**Try it**. Reproduce the data below in full and exclude every picture.

**Exercise materials**.

--------------------------------------------------

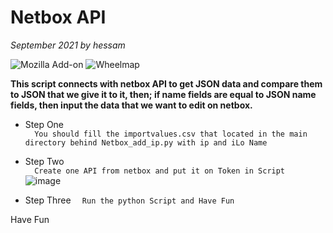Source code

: # Netbox API
_September 2021 by hessam_

![Mozilla Add-on](https://img.shields.io/amo/stars/dustman?style=plastic)
![Wheelmap](https://img.shields.io/wheelmap/a/26699541?style=plastic)


**This script connects with netbox API to get JSON data and compare them to JSON that we give it to it, then; if name fields are equal to JSON name fields, then input the data that we want to edit on netbox.**   


- Step One  
```  You should fill the importvalues.csv that located in the main directory behind Netbox_add_ip.py with ip and iLo Name```  

- Step Two  
```  Create one API from netbox and put it on Token in Script```    
![image](https://user-images.githubusercontent.com/35570922/142001057-8cc72905-0b03-4df7-ad29-d308ea5cfe44.png)

- Step Three 
```  Run the python Script and Have Fun```


Have Fun



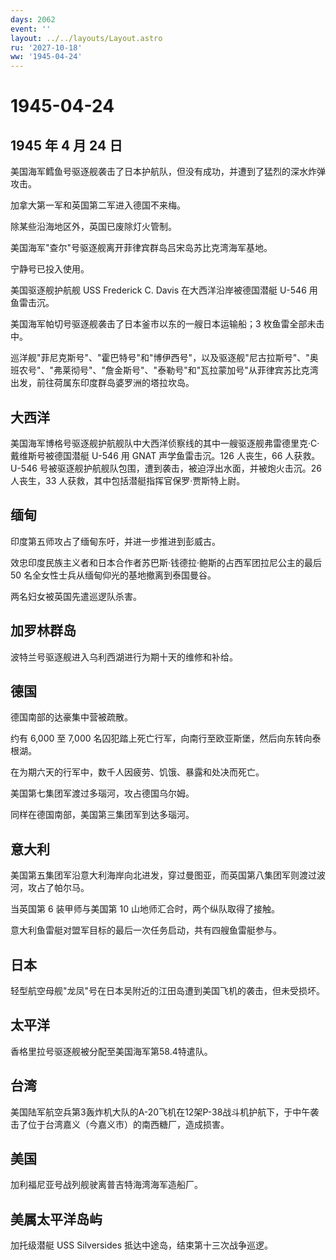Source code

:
 ```yaml
---
days: 2062
event: ''
layout: ../../layouts/Layout.astro
ru: '2027-10-18'
ww: '1945-04-24'
---
```


# 1945-04-24

## 1945 年 4 月 24 日

美国海军鳕鱼号驱逐舰袭击了日本护航队，但没有成功，并遭到了猛烈的深水炸弹攻击。

加拿大第一军和英国第二军进入德国不来梅。

除某些沿海地区外，英国已废除灯火管制。

美国海军"查尔"号驱逐舰离开菲律宾群岛吕宋岛苏比克湾海军基地。

宁静号已投入使用。

美国驱逐舰护航舰 USS Frederick C. Davis 在大西洋沿岸被德国潜艇 U-546
用鱼雷击沉。

美国海军帕切号驱逐舰袭击了日本釜市以东的一艘日本运输船；3
枚鱼雷全部未击中。

巡洋舰"菲尼克斯号"、"霍巴特号"和"博伊西号"，以及驱逐舰"尼古拉斯号"、"奥班农号"、"弗莱彻号"、"詹金斯号"、"泰勒号"和"瓦拉蒙加号"从菲律宾苏比克湾出发，前往荷属东印度群岛婆罗洲的塔拉坎岛。

## 大西洋

美国海军博格号驱逐舰护航舰队中大西洋侦察线的其中一艘驱逐舰弗雷德里克·C·戴维斯号被德国潜艇
U-546 用 GNAT 声学鱼雷击沉。126 人丧生，66 人获救。U-546
号被驱逐舰护航舰队包围，遭到袭击，被迫浮出水面，并被炮火击沉。26
人丧生，33 人获救，其中包括潜艇指挥官保罗·贾斯特上尉。

## 缅甸

印度第五师攻占了缅甸东吁，并进一步推进到彭威古。

效忠印度民族主义者和日本合作者苏巴斯·钱德拉·鲍斯的占西军团拉尼公主的最后
50 名全女性士兵从缅甸仰光的基地撤离到泰国曼谷。

两名妇女被英国先遣巡逻队杀害。

## 加罗林群岛

波特兰号驱逐舰进入乌利西湖进行为期十天的维修和补给。

## 德国

德国南部的达豪集中营被疏散。

约有 6,000 至 7,000
名囚犯踏上死亡行军，向南行至欧亚斯堡，然后向东转向泰根湖。

在为期六天的行军中，数千人因疲劳、饥饿、暴露和处决而死亡。

美国第七集团军渡过多瑙河，攻占德国乌尔姆。

同样在德国南部，美国第三集团军到达多瑙河。

## 意大利

美国第五集团军沿意大利海岸向北进发，穿过曼图亚，而英国第八集团军则渡过波河，攻占了帕尔马。

当英国第 6 装甲师与美国第 10 山地师汇合时，两个纵队取得了接触。

意大利鱼雷艇对盟军目标的最后一次任务启动，共有四艘鱼雷艇参与。

## 日本

轻型航空母舰"龙凤"号在日本吴附近的江田岛遭到美国飞机的袭击，但未受损坏。

## 太平洋

香格里拉号驱逐舰被分配至美国海军第58.4特遣队。

## 台湾

美国陆军航空兵第3轰炸机大队的A-20飞机在12架P-38战斗机护航下，于中午袭击了位于台湾嘉义（今嘉义市）的南西糖厂，造成损害。

## 美国

加利福尼亚号战列舰驶离普吉特海湾海军造船厂。

## 美属太平洋岛屿

加托级潜艇 USS Silversides 抵达中途岛，结束第十三次战争巡逻。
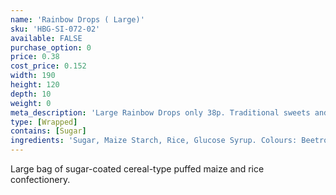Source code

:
 ```yaml
---
name: 'Rainbow Drops ( Large)'
sku: 'HBG-SI-072-02'
available: FALSE
purchase_option: 0
price: 0.38
cost_price: 0.152
width: 190
height: 120
depth: 10
weight: 0
meta_description: 'Large Rainbow Drops only 38p. Traditional sweets and more at humbugs Confectionery Store. Specialists in satisfying your sweet tooth!'
type: [Wrapped]
contains: [Sugar]
ingredients: 'Sugar, Maize Starch, Rice, Glucose Syrup. Colours: Beetroot, Carmine Extract, Copper Chlorophyll, Lutein, Paprika Extract'
---
```

Large bag of sugar-coated cereal-type puffed maize and rice confectionery.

--------------------------------------------------

**Written response**.
Source code

: # Netbox API
_September 2021 by hessam_

![Mozilla Add-on](https://img.shields.io/amo/stars/dustman?style=plastic)
![Wheelmap](https://img.shields.io/wheelmap/a/26699541?style=plastic)


**This script connects with netbox API to get JSON data and compare them to JSON that we give it to it, then; if name fields are equal to JSON name fields, then input the data that we want to edit on netbox.**   


- Step One  
```  You should fill the importvalues.csv that located in the main directory behind Netbox_add_ip.py with ip and iLo Name```  

- Step Two  
```  Create one API from netbox and put it on Token in Script```    
![image](https://user-images.githubusercontent.com/35570922/142001057-8cc72905-0b03-4df7-ad29-d308ea5cfe44.png)

- Step Three 
```  Run the python Script and Have Fun```


Have Fun



Source code

:
 ```yaml
---
days: 2062
event: ''
layout: ../../layouts/Layout.astro
ru: '2027-10-18'
ww: '1945-04-24'
---
```


# 1945-04-24

## 1945 年 4 月 24 日

美国海军鳕鱼号驱逐舰袭击了日本护航队，但没有成功，并遭到了猛烈的深水炸弹攻击。

加拿大第一军和英国第二军进入德国不来梅。

除某些沿海地区外，英国已废除灯火管制。

美国海军"查尔"号驱逐舰离开菲律宾群岛吕宋岛苏比克湾海军基地。

宁静号已投入使用。

美国驱逐舰护航舰 USS Frederick C. Davis 在大西洋沿岸被德国潜艇 U-546
用鱼雷击沉。

美国海军帕切号驱逐舰袭击了日本釜市以东的一艘日本运输船；3
枚鱼雷全部未击中。

巡洋舰"菲尼克斯号"、"霍巴特号"和"博伊西号"，以及驱逐舰"尼古拉斯号"、"奥班农号"、"弗莱彻号"、"詹金斯号"、"泰勒号"和"瓦拉蒙加号"从菲律宾苏比克湾出发，前往荷属东印度群岛婆罗洲的塔拉坎岛。

## 大西洋

美国海军博格号驱逐舰护航舰队中大西洋侦察线的其中一艘驱逐舰弗雷德里克·C·戴维斯号被德国潜艇
U-546 用 GNAT 声学鱼雷击沉。126 人丧生，66 人获救。U-546
号被驱逐舰护航舰队包围，遭到袭击，被迫浮出水面，并被炮火击沉。26
人丧生，33 人获救，其中包括潜艇指挥官保罗·贾斯特上尉。

## 缅甸

印度第五师攻占了缅甸东吁，并进一步推进到彭威古。

效忠印度民族主义者和日本合作者苏巴斯·钱德拉·鲍斯的占西军团拉尼公主的最后
50 名全女性士兵从缅甸仰光的基地撤离到泰国曼谷。

两名妇女被英国先遣巡逻队杀害。

## 加罗林群岛

波特兰号驱逐舰进入乌利西湖进行为期十天的维修和补给。

## 德国

德国南部的达豪集中营被疏散。

约有 6,000 至 7,000
名囚犯踏上死亡行军，向南行至欧亚斯堡，然后向东转向泰根湖。

在为期六天的行军中，数千人因疲劳、饥饿、暴露和处决而死亡。

美国第七集团军渡过多瑙河，攻占德国乌尔姆。

同样在德国南部，美国第三集团军到达多瑙河。

## 意大利

美国第五集团军沿意大利海岸向北进发，穿过曼图亚，而英国第八集团军则渡过波河，攻占了帕尔马。

当英国第 6 装甲师与美国第 10 山地师汇合时，两个纵队取得了接触。

意大利鱼雷艇对盟军目标的最后一次任务启动，共有四艘鱼雷艇参与。

## 日本

轻型航空母舰"龙凤"号在日本吴附近的江田岛遭到美国飞机的袭击，但未受损坏。

## 太平洋

香格里拉号驱逐舰被分配至美国海军第58.4特遣队。

## 台湾

美国陆军航空兵第3轰炸机大队的A-20飞机在12架P-38战斗机护航下，于中午袭击了位于台湾嘉义（今嘉义市）的南西糖厂，造成损害。

## 美国

加利福尼亚号战列舰驶离普吉特海湾海军造船厂。

## 美属太平洋岛屿

加托级潜艇 USS Silversides 抵达中途岛，结束第十三次战争巡逻。
Source code

:
 ```yaml
---
name: 'Rainbow Drops ( Large)'
sku: 'HBG-SI-072-02'
available: FALSE
purchase_option: 0
price: 0.38
cost_price: 0.152
width: 190
height: 120
depth: 10
weight: 0
meta_description: 'Large Rainbow Drops only 38p. Traditional sweets and more at humbugs Confectionery Store. Specialists in satisfying your sweet tooth!'
type: [Wrapped]
contains: [Sugar]
ingredients: 'Sugar, Maize Starch, Rice, Glucose Syrup. Colours: Beetroot, Carmine Extract, Copper Chlorophyll, Lutein, Paprika Extract'
---
```

Large bag of sugar-coated cereal-type puffed maize and rice confectionery.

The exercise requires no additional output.